The name of the dish could be a bit confusing, because it could go by spring roll, summer roll, egg roll, or imperial roll, though the general consensus is that "egg roll" or "imperial roll" is the fried version, "summer roll" is the fresh (non fried) version, and spring roll can mean either. In Vietnamese, imperial roll is called “nem” (if you’re from the North) or “chả giò” (if you are from the South), while summer roll is called “gỏi cuốn”, which could be just as confusing as spring, summer, egg, or imperial.

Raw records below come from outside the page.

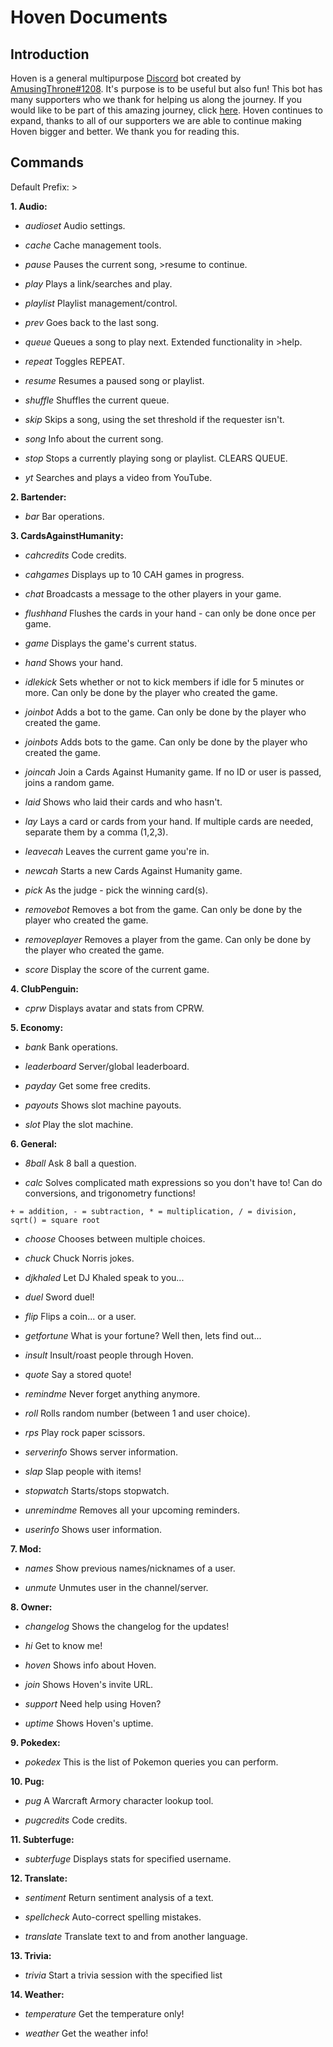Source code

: **Hoven Documents**
===================

Introduction
------------

Hoven is a general multipurpose [Discord](https://www.discordapp.com) bot created by [AmusingThrone#1208](https://github.com/AmusingThrone/). It's purpose is to be useful but also fun! This bot has many supporters who we thank for helping us along the journey. If you would like to be part of this amazing journey, click [here](https://bit.do/hoven). Hoven continues to expand, thanks to all of our supporters we are able to continue making Hoven bigger and better.  We thank you for reading this.

Commands 
------------
Default Prefix: >

**1. Audio:**

 - *audioset*      Audio settings.
 
 - *cache*         Cache management tools.
  
 - *pause*         Pauses the current song, >resume to continue.

 - *play*          Plays a link/searches and play.
  
 - *playlist*      Playlist management/control.
  
 - *prev*          Goes back to the last song.
  
 - *queue*         Queues a song to play next. Extended functionality in >help.
  
 - *repeat*        Toggles REPEAT.
  
 - *resume*        Resumes a paused song or playlist.
  
 - *shuffle*       Shuffles the current queue.
  
 - *skip*          Skips a song, using the set threshold if the requester isn't.
  
 - *song*          Info about the current song.
  
 - *stop*          Stops a currently playing song or playlist. CLEARS QUEUE.
  
 - *yt*            Searches and plays a video from YouTube.


**2. Bartender:**

 - *bar*           Bar operations.


**3. CardsAgainstHumanity:**

 - *cahcredits*    Code credits.
  
 - *cahgames*      Displays up to 10 CAH games in progress.
  
 - *chat*          Broadcasts a message to the other players in your game.
  
 - *flushhand*     Flushes the cards in your hand - can only be done once per game.
  
 - *game*          Displays the game's current status.
  
 - *hand*          Shows your hand.
  
 - *idlekick*      Sets whether or not to kick members if idle for 5 minutes or more.  Can only be done by the player who created the game.
  
 - *joinbot*       Adds a bot to the game.  Can only be done by the player who created the game.
  
 - *joinbots*      Adds bots to the game.  Can only be done by the player who created the game.
  
 - *joincah*       Join a Cards Against Humanity game.  If no ID or user is passed, joins a random game.

 - *laid*          Shows who laid their cards and who hasn't.
    
 - *lay*           Lays a card or cards from your hand.  If multiple cards are needed, separate them by a comma (1,2,3).
  
 - *leavecah*      Leaves the current game you're in.
  
 - *newcah*        Starts a new Cards Against Humanity game.
  
 - *pick*          As the judge - pick the winning card(s).
  
 - *removebot*     Removes a bot from the game.  Can only be done by the player who created the game.
  
 - *removeplayer*  Removes a player from the game.  Can only be done by the player who created the game.

 - *score*         Display the score of the current game.


**4. ClubPenguin:**

 - *cprw*          Displays avatar and stats from CPRW.


**5. Economy:**

 - *bank*          Bank operations.
  
 - *leaderboard*   Server/global leaderboard.
  
 - *payday*        Get some free credits.
  
 - *payouts*       Shows slot machine payouts.
  
 - *slot*          Play the slot machine.


**6. General:**

 - *8ball*         Ask 8 ball a question.
  
 - *calc*           Solves complicated math expressions so you don't have to! Can do conversions, and trigonometry functions!
  
`+ = addition, - = subtraction, * = multiplication, / = division, sqrt() = square root`

 - *choose*        Chooses between multiple choices.
  
 - *chuck*         Chuck Norris jokes.
  
 - *djkhaled*      Let DJ Khaled speak to you...
  
 - *duel*          Sword duel!
  
 - *flip*          Flips a coin... or a user.
  
 - *getfortune*    What is your fortune? Well then, lets find out...

 - *insult*        Insult/roast people through Hoven.
 
 - *quote*         Say a stored quote!

 - *remindme*      Never forget anything anymore.
  
 - *roll*          Rolls random number (between 1 and user choice).
  
 - *rps*           Play rock paper scissors.
  
 - *serverinfo*    Shows server information.
  
 - *slap*          Slap people with items!
  
 - *stopwatch*     Starts/stops stopwatch.
  
 - *unremindme*    Removes all your upcoming reminders.
  
 - *userinfo*      Shows user information.


**7. Mod:**

 - *names*         Show previous names/nicknames of a user.
  
 - *unmute*        Unmutes user in the channel/server.


**8. Owner:**

 - *changelog*     Shows the changelog for the updates!
  
 - *hi*            Get to know me!
  
 - *hoven*         Shows info about Hoven.
  
 - *join*          Shows Hoven's invite URL.
  
 - *support*       Need help using Hoven?
  
 - *uptime*        Shows Hoven's uptime.


**9. Pokedex:**

 - *pokedex*       This is the list of Pokemon queries you can perform.
  
**10. Pug:**

 - *pug*           A Warcraft Armory character lookup tool.

 - *pugcredits*    Code credits.


**11. Subterfuge:**

 - *subterfuge*    Displays stats for specified username.


**12. Translate:**

 - *sentiment*     Return sentiment analysis of a text.
  
 - *spellcheck*    Auto-correct spelling mistakes.
  
 - *translate*     Translate text to and from another language.


**13. Trivia:**

 - *trivia*        Start a trivia session with the specified list


**14. Weather:**
  
 - *temperature*   Get the temperature only!
 
 - *weather*       Get the weather info!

While the traditional royal version of Spring Roll can be quite complex, the modern version is surprisingly easy and even fun to make. For the fried spring roll /imperial roll, put together some ground pork, peeled and de-veined shrimp, fish, diced mushroom, shredded carrot, onion, garlic, basil, cilantro, sugar, pepper, glass noodles, mix them up, put in some spices, roll them with rice paper, and deep fry. Summer roll is very similarly made, except that the meat used has already been cooked beforehand, and after being rolled, they are ready to be served. While that list of ingredients might intimidate some, the fun part is that you can freely change most of the ingredients as you like, using chicken instead of pork, crab instead of shrimp, etc…Yet, do not let it fool you because the secret to an excellent Vietnamese spring roll, for both summer and imperial, lies not in the roll, but in the dipping sauce served with it. A high quality sauce have the perfect balance of different flavours, the saltiness of the fish sauce, the sourness of lemon juice, the sweetness of sugar, the spiciness of chili, and a nutty taste of garlic.

While Phở or Bánh Mì can be more famous, Vietnamese Spring Roll is the quintessence of Vietnamese cuisine because the dish not only uses a lot of healthy herbs, it also requires a delicate use of sauce with a impeccable blend of flavours in order to be served, which are also the two prime characteristics of Vietnamese culinary culture: herbs and sauce.